Return the records that follow, matching each one exactly.

Segment Open

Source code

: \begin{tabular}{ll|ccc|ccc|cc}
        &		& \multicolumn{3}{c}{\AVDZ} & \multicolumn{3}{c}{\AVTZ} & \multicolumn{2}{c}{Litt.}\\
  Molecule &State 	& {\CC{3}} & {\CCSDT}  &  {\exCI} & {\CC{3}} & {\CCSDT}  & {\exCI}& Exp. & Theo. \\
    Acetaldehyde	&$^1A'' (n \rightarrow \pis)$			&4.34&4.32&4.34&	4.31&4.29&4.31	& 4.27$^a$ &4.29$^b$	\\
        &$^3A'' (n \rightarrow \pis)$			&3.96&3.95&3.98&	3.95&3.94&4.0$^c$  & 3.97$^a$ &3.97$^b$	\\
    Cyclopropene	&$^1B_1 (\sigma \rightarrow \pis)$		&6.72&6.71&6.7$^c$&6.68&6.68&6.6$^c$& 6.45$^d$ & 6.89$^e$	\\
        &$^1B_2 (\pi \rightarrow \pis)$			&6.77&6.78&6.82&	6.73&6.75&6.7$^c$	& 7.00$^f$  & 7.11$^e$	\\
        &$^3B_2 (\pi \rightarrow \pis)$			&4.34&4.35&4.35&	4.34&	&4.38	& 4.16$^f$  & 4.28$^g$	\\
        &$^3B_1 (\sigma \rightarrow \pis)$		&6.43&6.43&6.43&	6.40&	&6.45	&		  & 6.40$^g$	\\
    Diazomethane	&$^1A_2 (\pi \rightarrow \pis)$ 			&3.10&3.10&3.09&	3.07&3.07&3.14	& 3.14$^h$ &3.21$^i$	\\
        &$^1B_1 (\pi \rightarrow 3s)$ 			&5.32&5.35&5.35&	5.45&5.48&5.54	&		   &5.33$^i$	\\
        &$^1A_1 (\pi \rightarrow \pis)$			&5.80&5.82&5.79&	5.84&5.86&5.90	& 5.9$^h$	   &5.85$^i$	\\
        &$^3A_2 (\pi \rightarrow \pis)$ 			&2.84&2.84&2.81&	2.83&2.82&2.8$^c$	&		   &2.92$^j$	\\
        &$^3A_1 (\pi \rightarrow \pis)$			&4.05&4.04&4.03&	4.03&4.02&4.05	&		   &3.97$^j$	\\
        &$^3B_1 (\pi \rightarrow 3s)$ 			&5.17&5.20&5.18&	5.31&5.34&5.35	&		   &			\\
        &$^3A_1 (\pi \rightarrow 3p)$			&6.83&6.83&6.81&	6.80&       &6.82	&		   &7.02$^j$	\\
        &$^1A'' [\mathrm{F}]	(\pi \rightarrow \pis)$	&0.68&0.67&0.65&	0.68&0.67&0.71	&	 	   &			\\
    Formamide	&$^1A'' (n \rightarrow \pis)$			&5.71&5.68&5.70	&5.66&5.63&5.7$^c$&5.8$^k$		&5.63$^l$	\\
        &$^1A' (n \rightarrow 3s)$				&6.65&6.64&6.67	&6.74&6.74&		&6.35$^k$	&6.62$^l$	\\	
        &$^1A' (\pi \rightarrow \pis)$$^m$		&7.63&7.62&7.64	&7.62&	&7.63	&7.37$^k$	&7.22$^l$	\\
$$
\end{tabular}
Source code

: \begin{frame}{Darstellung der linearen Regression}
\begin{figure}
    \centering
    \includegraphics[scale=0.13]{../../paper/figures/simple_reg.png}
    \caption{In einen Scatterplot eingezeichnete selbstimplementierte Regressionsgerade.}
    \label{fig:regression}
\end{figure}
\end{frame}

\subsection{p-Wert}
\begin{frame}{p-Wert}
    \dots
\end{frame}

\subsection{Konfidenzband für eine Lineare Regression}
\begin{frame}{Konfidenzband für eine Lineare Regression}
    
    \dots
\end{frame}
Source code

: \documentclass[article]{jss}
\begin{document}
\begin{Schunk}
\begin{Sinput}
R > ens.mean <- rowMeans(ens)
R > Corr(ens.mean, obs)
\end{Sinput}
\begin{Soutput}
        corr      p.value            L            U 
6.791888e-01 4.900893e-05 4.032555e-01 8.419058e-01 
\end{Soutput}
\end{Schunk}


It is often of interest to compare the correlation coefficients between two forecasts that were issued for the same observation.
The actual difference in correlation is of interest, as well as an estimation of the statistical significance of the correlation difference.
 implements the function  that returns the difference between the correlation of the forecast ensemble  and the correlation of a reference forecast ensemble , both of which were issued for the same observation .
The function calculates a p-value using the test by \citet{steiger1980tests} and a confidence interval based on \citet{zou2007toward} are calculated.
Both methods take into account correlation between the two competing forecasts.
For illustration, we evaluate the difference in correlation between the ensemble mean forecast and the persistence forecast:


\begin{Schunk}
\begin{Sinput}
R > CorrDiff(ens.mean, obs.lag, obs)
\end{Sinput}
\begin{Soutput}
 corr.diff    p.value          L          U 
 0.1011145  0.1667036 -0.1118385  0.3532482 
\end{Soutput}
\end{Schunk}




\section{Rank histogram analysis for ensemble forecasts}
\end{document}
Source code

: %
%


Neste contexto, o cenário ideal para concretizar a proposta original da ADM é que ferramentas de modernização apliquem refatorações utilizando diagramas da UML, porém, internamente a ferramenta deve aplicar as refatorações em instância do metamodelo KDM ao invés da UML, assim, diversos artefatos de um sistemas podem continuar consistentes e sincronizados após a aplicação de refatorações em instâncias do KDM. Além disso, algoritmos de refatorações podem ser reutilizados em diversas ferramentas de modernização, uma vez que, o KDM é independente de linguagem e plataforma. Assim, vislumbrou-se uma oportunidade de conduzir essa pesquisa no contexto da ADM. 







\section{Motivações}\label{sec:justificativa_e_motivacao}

Segment Closed

## ANSWER SECTION
Source code

: \begin{tabular}{ll|ccc|ccc|cc}
        &		& \multicolumn{3}{c}{\AVDZ} & \multicolumn{3}{c}{\AVTZ} & \multicolumn{2}{c}{Litt.}\\
  Molecule &State 	& {\CC{3}} & {\CCSDT}  &  {\exCI} & {\CC{3}} & {\CCSDT}  & {\exCI}& Exp. & Theo. \\
    Acetaldehyde	&$^1A'' (n \rightarrow \pis)$			&4.34&4.32&4.34&	4.31&4.29&4.31	& 4.27$^a$ &4.29$^b$	\\
        &$^3A'' (n \rightarrow \pis)$			&3.96&3.95&3.98&	3.95&3.94&4.0$^c$  & 3.97$^a$ &3.97$^b$	\\
    Cyclopropene	&$^1B_1 (\sigma \rightarrow \pis)$		&6.72&6.71&6.7$^c$&6.68&6.68&6.6$^c$& 6.45$^d$ & 6.89$^e$	\\
        &$^1B_2 (\pi \rightarrow \pis)$			&6.77&6.78&6.82&	6.73&6.75&6.7$^c$	& 7.00$^f$  & 7.11$^e$	\\
        &$^3B_2 (\pi \rightarrow \pis)$			&4.34&4.35&4.35&	4.34&	&4.38	& 4.16$^f$  & 4.28$^g$	\\
        &$^3B_1 (\sigma \rightarrow \pis)$		&6.43&6.43&6.43&	6.40&	&6.45	&		  & 6.40$^g$	\\
    Diazomethane	&$^1A_2 (\pi \rightarrow \pis)$ 			&3.10&3.10&3.09&	3.07&3.07&3.14	& 3.14$^h$ &3.21$^i$	\\
        &$^1B_1 (\pi \rightarrow 3s)$ 			&5.32&5.35&5.35&	5.45&5.48&5.54	&		   &5.33$^i$	\\
        &$^1A_1 (\pi \rightarrow \pis)$			&5.80&5.82&5.79&	5.84&5.86&5.90	& 5.9$^h$	   &5.85$^i$	\\
        &$^3A_2 (\pi \rightarrow \pis)$ 			&2.84&2.84&2.81&	2.83&2.82&2.8$^c$	&		   &2.92$^j$	\\
        &$^3A_1 (\pi \rightarrow \pis)$			&4.05&4.04&4.03&	4.03&4.02&4.05	&		   &3.97$^j$	\\
        &$^3B_1 (\pi \rightarrow 3s)$ 			&5.17&5.20&5.18&	5.31&5.34&5.35	&		   &			\\
        &$^3A_1 (\pi \rightarrow 3p)$			&6.83&6.83&6.81&	6.80&       &6.82	&		   &7.02$^j$	\\
        &$^1A'' [\mathrm{F}]	(\pi \rightarrow \pis)$	&0.68&0.67&0.65&	0.68&0.67&0.71	&	 	   &			\\
    Formamide	&$^1A'' (n \rightarrow \pis)$			&5.71&5.68&5.70	&5.66&5.63&5.7$^c$&5.8$^k$		&5.63$^l$	\\
        &$^1A' (n \rightarrow 3s)$				&6.65&6.64&6.67	&6.74&6.74&		&6.35$^k$	&6.62$^l$	\\	
        &$^1A' (\pi \rightarrow \pis)$$^m$		&7.63&7.62&7.64	&7.62&	&7.63	&7.37$^k$	&7.22$^l$	\\
$$
\end{tabular}
Source code

: \begin{frame}{Darstellung der linearen Regression}
\begin{figure}
    \centering
    \includegraphics[scale=0.13]{../../paper/figures/simple_reg.png}
    \caption{In einen Scatterplot eingezeichnete selbstimplementierte Regressionsgerade.}
    \label{fig:regression}
\end{figure}
\end{frame}

\subsection{p-Wert}
\begin{frame}{p-Wert}
    \dots
\end{frame}

\subsection{Konfidenzband für eine Lineare Regression}
\begin{frame}{Konfidenzband für eine Lineare Regression}
    
    \dots
\end{frame}
Source code

: \documentclass[article]{jss}
\begin{document}
\begin{Schunk}
\begin{Sinput}
R > ens.mean <- rowMeans(ens)
R > Corr(ens.mean, obs)
\end{Sinput}
\begin{Soutput}
        corr      p.value            L            U 
6.791888e-01 4.900893e-05 4.032555e-01 8.419058e-01 
\end{Soutput}
\end{Schunk}


It is often of interest to compare the correlation coefficients between two forecasts that were issued for the same observation.
The actual difference in correlation is of interest, as well as an estimation of the statistical significance of the correlation difference.
 implements the function  that returns the difference between the correlation of the forecast ensemble  and the correlation of a reference forecast ensemble , both of which were issued for the same observation .
The function calculates a p-value using the test by \citet{steiger1980tests} and a confidence interval based on \citet{zou2007toward} are calculated.
Both methods take into account correlation between the two competing forecasts.
For illustration, we evaluate the difference in correlation between the ensemble mean forecast and the persistence forecast:


\begin{Schunk}
\begin{Sinput}
R > CorrDiff(ens.mean, obs.lag, obs)
\end{Sinput}
\begin{Soutput}
 corr.diff    p.value          L          U 
 0.1011145  0.1667036 -0.1118385  0.3532482 
\end{Soutput}
\end{Schunk}




\section{Rank histogram analysis for ensemble forecasts}
\end{document}
Source code

: %
%


Neste contexto, o cenário ideal para concretizar a proposta original da ADM é que ferramentas de modernização apliquem refatorações utilizando diagramas da UML, porém, internamente a ferramenta deve aplicar as refatorações em instância do metamodelo KDM ao invés da UML, assim, diversos artefatos de um sistemas podem continuar consistentes e sincronizados após a aplicação de refatorações em instâncias do KDM. Além disso, algoritmos de refatorações podem ser reutilizados em diversas ferramentas de modernização, uma vez que, o KDM é independente de linguagem e plataforma. Assim, vislumbrou-se uma oportunidade de conduzir essa pesquisa no contexto da ADM. 







\section{Motivações}\label{sec:justificativa_e_motivacao}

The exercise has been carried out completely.